Miesiąc temu sesja Rady Miasta w Wodzisławiu trwała 8 godzin. Ta dzisiejsza – o dwie godziny krócej. Rozpoczęła się o 9.00, a zakończyła o 15.00. Wszystko przez to, że radni prowadzą między sobą, a czasem i prezydentem, długie, często zacięte dyskusje. Zdaniem przewodniczącego Jana Grabowieckiego wiele z nich jest zupełnie niepotrzebnych. - Jako radni nie musicie interweniować tylko na sesji. Urząd Miasta jest czynny cały miesiąc, od poniedziałku do piątku. Wiele spraw, dotyczących dziur w chodnikach czy drogach, można załatwić poza sesją – zauważył.

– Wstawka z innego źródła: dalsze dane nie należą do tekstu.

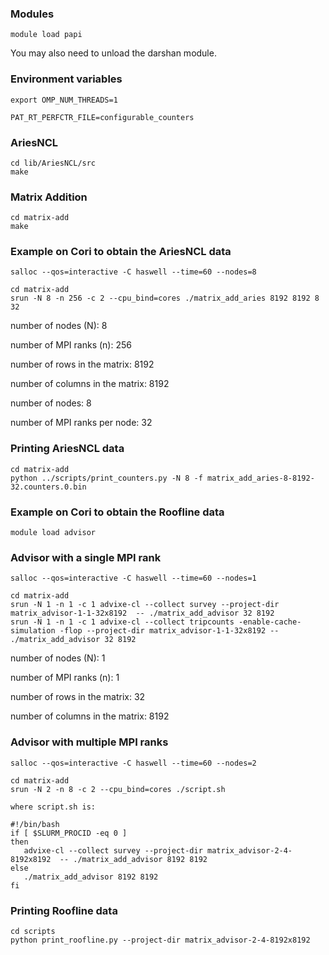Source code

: ### Modules

```
module load papi
```

You may also need to unload the darshan module.

### Environment variables

 ```
export OMP_NUM_THREADS=1

PAT_RT_PERFCTR_FILE=configurable_counters
```

### AriesNCL

```
cd lib/AriesNCL/src
make
```

### Matrix Addition

```
cd matrix-add
make
```

### Example on Cori to obtain the AriesNCL data

```
salloc --qos=interactive -C haswell --time=60 --nodes=8

cd matrix-add
srun -N 8 -n 256 -c 2 --cpu_bind=cores ./matrix_add_aries 8192 8192 8 32
```
number of nodes (N): 8 

number of MPI ranks (n): 256

number of rows in the matrix: 8192

number of columns in the matrix: 8192

number of nodes: 8 

number of MPI ranks per node: 32

### Printing AriesNCL data

```
cd matrix-add
python ../scripts/print_counters.py -N 8 -f matrix_add_aries-8-8192-32.counters.0.bin
```

### Example on Cori to obtain the Roofline data

```
module load advisor
```

### Advisor with a single MPI rank

```
salloc --qos=interactive -C haswell --time=60 --nodes=1

cd matrix-add
srun -N 1 -n 1 -c 1 advixe-cl --collect survey --project-dir matrix_advisor-1-1-32x8192  -- ./matrix_add_advisor 32 8192
srun -N 1 -n 1 -c 1 advixe-cl --collect tripcounts -enable-cache-simulation -flop --project-dir matrix_advisor-1-1-32x8192 -- ./matrix_add_advisor 32 8192
```

number of nodes (N): 1

number of MPI ranks (n): 1

number of rows in the matrix: 32

number of columns in the matrix: 8192

### Advisor with multiple MPI ranks

```
salloc --qos=interactive -C haswell --time=60 --nodes=2

cd matrix-add
srun -N 2 -n 8 -c 2 --cpu_bind=cores ./script.sh

where script.sh is:

#!/bin/bash
if [ $SLURM_PROCID -eq 0 ]
then
   advixe-cl --collect survey --project-dir matrix_advisor-2-4-8192x8192  -- ./matrix_add_advisor 8192 8192
else
   ./matrix_add_advisor 8192 8192
fi
```

### Printing Roofline data

```
cd scripts
python print_roofline.py --project-dir matrix_advisor-2-4-8192x8192
```

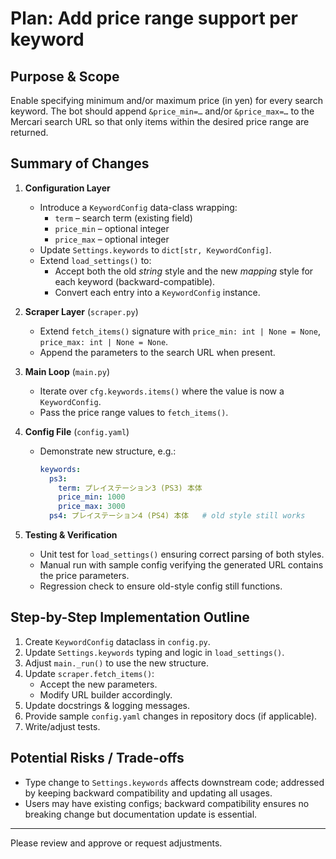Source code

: # Plan: Add price range support per keyword

## Purpose & Scope
Enable specifying minimum and/or maximum price (in yen) for every search keyword.  The bot should append `&price_min=…` and/or `&price_max=…` to the Mercari search URL so that only items within the desired price range are returned.

## Summary of Changes
1. **Configuration Layer**
   * Introduce a `KeywordConfig` data-class wrapping:
     * `term` – search term (existing field)
     * `price_min` – optional integer
     * `price_max` – optional integer
   * Update `Settings.keywords` to `dict[str, KeywordConfig]`.
   * Extend `load_settings()` to:
     * Accept both the old *string* style and the new *mapping* style for each keyword (backward-compatible).
     * Convert each entry into a `KeywordConfig` instance.

2. **Scraper Layer** (`scraper.py`)
   * Extend `fetch_items()` signature with `price_min: int | None = None`, `price_max: int | None = None`.
   * Append the parameters to the search URL when present.

3. **Main Loop** (`main.py`)
   * Iterate over `cfg.keywords.items()` where the value is now a `KeywordConfig`.
   * Pass the price range values to `fetch_items()`.

4. **Config File** (`config.yaml`)
   * Demonstrate new structure, e.g.:
     ```yaml
     keywords:
       ps3:
         term: プレイステーション3 (PS3) 本体
         price_min: 1000
         price_max: 3000
       ps4: プレイステーション4 (PS4) 本体   # old style still works
     ```

5. **Testing & Verification**
   * Unit test for `load_settings()` ensuring correct parsing of both styles.
   * Manual run with sample config verifying the generated URL contains the price parameters.
   * Regression check to ensure old-style config still functions.

## Step-by-Step Implementation Outline
1. Create `KeywordConfig` dataclass in `config.py`.
2. Update `Settings.keywords` typing and logic in `load_settings()`.
3. Adjust `main._run()` to use the new structure.
4. Update `scraper.fetch_items()`:
   * Accept the new parameters.
   * Modify URL builder accordingly.
5. Update docstrings & logging messages.
6. Provide sample `config.yaml` changes in repository docs (if applicable).
7. Write/adjust tests.

## Potential Risks / Trade-offs
* Type change to `Settings.keywords` affects downstream code; addressed by keeping backward compatibility and updating all usages.
* Users may have existing configs; backward compatibility ensures no breaking change but documentation update is essential.

---
Please review and approve or request adjustments.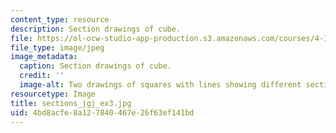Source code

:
 ```yaml
---
content_type: resource
description: Section drawings of cube.
file: https://ol-ocw-studio-app-production.s3.amazonaws.com/courses/4-111-introduction-to-architecture-environmental-design-spring-2014/4bd8acfe8a127840467e26f63ef141bd_sections_jgj_ex3.jpg
file_type: image/jpeg
image_metadata:
  caption: Section drawings of cube.
  credit: ''
  image-alt: Two drawings of squares with lines showing different sectional quality.
resourcetype: Image
title: sections_jgj_ex3.jpg
uid: 4bd8acfe-8a12-7840-467e-26f63ef141bd
---
```


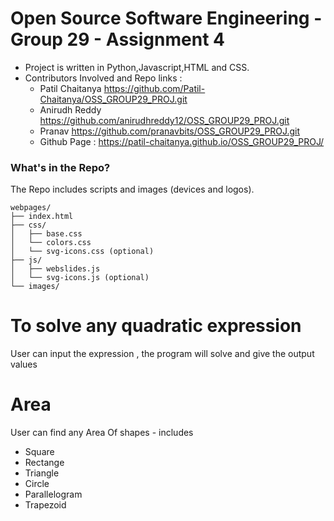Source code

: # Open Source Software Engineering - Group 29 - Assignment 4 
 * Project is written in Python,Javascript,HTML and CSS.
 * Contributors Involved and Repo links :
   * Patil Chaitanya <https://github.com/Patil-Chaitanya/OSS_GROUP29_PROJ.git>
   * Anirudh Reddy <https://github.com/anirudhreddy12/OSS_GROUP29_PROJ.git>
   * Pranav <https://github.com/pranavbits/OSS_GROUP29_PROJ.git>
   * Github Page : https://patil-chaitanya.github.io/OSS_GROUP29_PROJ/

### What's in the Repo?
The Repo includes scripts and images (devices and logos).

```
webpages/
├── index.html
├── css/
│   ├── base.css
│   └── colors.css
│   └── svg-icons.css (optional)
├── js/
│   ├── webslides.js
│   └── svg-icons.js (optional)
└── images/
```
 
 
# To solve any quadratic expression

User can input the expression , the program will solve and give the output values

# Area

User can find any Area Of shapes - includes 
  * Square
  * Rectange
  * Triangle 
  * Circle 
  * Parallelogram 
  * Trapezoid
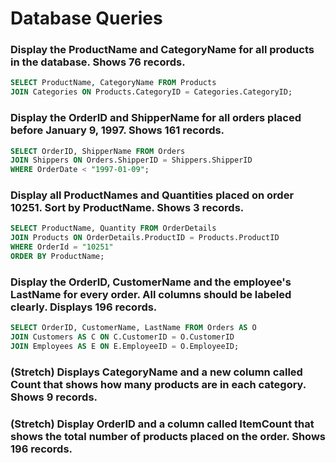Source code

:# Database Queries

### Display the ProductName and CategoryName for all products in the database. Shows 76 records.
```sql
SELECT ProductName, CategoryName FROM Products
JOIN Categories ON Products.CategoryID = Categories.CategoryID; 
```
### Display the OrderID and ShipperName for all orders placed before January 9, 1997. Shows 161 records.
```sql
SELECT OrderID, ShipperName FROM Orders
JOIN Shippers ON Orders.ShipperID = Shippers.ShipperID
WHERE OrderDate < "1997-01-09";
```
### Display all ProductNames and Quantities placed on order 10251. Sort by ProductName. Shows 3 records.
```sql
SELECT ProductName, Quantity FROM OrderDetails
JOIN Products ON OrderDetails.ProductID = Products.ProductID
WHERE OrderId = "10251"
ORDER BY ProductName;
```
### Display the OrderID, CustomerName and the employee's LastName for every order. All columns should be labeled clearly. Displays 196 records.
```sql
SELECT OrderID, CustomerName, LastName FROM Orders AS O
JOIN Customers AS C ON C.CustomerID = O.CustomerID
JOIN Employees AS E ON E.EmployeeID = O.EmployeeID;
```

### (Stretch)  Displays CategoryName and a new column called Count that shows how many products are in each category. Shows 9 records.

### (Stretch) Display OrderID and a  column called ItemCount that shows the total number of products placed on the order. Shows 196 records.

Radni dostali po uszach przede wszystkim za to, że mówią o tym co jest w mieście potrzebne, ale prosząc o wykonanie tego lub tamtego, nie podają źródła, z którego inwestycja mogłaby zostać sfinansowana. Usłyszeli też, że czasami ich wypowiedzi są na poziomie uczniów szkoły średniej. - Może potrzebne jest szkolenie, żeby przypomnieć, jakie są obowiązki radnego. Sesja to nie czas na pogaduchy. Możemy to robić w innym terminie – podkreślił i zapowiedział, że będzie robił radnym przytyki, jeśli ci nie będą potrafili wykazać się odpowiednią wiedzą dotyczącą działania samorządu. - Trzeba przywrócić obradom sesji właściwą rangę – podkreślił.
Wypowiedź przewodniczącego skwitował radny Marian Balcer. - Obiecuje, że nie będę już nic więcej mówił, jeśli na Pustkach i Grodzisku wreszcie coś zacznie się dziać. Wtedy więcej się nie odezwę – zagwarantował.